• Directions for this task:
Could you copy every record exactly, leaving the pictures behind?

Source records:
━━━━━━━━━━
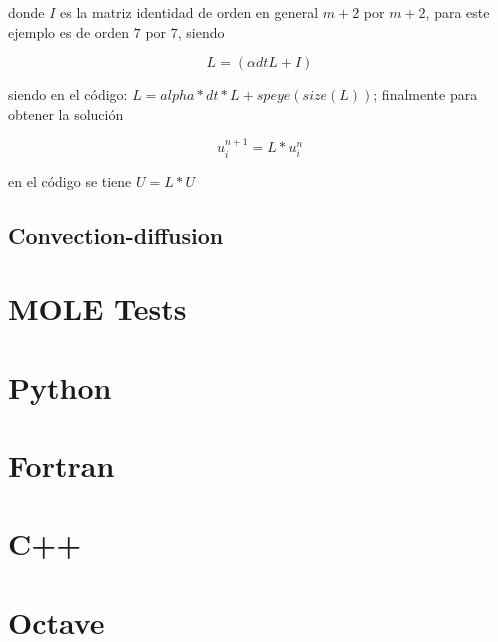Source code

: \documentclass[a4paper,abstract=true]{scrreprt}
\begin{document}
donde $I$ es la matriz identidad de orden en general $m+2$ por $m+2$, para este ejemplo es de orden $7$ por $7$, siendo

$$  L = (\alpha dt L +I )$$

siendo en el código: $ L = alpha*dt*L + speye(size(L))$; finalmente  para obtener la solución

\begin{equation}
    u^{n+1}_{i} = L *u^{n}_{i}
\end{equation}

en el código se tiene $ U = L*U$


\section{Convection-diffusion}

\chapter{MOLE Tests}

\appendix

\chapter{Python}

\chapter{Fortran}

\chapter{C++}

\chapter{Octave}

\nocite{*}
\printbibliography[title={Referencias}]
\end{document}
━━━━━━━━━━
• Answer area:
Source code

: \documentclass[a4paper,abstract=true]{scrreprt}
\begin{document}
donde $I$ es la matriz identidad de orden en general $m+2$ por $m+2$, para este ejemplo es de orden $7$ por $7$, siendo

$$  L = (\alpha dt L +I )$$

siendo en el código: $ L = alpha*dt*L + speye(size(L))$; finalmente  para obtener la solución

\begin{equation}
    u^{n+1}_{i} = L *u^{n}_{i}
\end{equation}

en el código se tiene $ U = L*U$


\section{Convection-diffusion}

\chapter{MOLE Tests}

\appendix

\chapter{Python}

\chapter{Fortran}

\chapter{C++}

\chapter{Octave}

\nocite{*}
\printbibliography[title={Referencias}]
\end{document}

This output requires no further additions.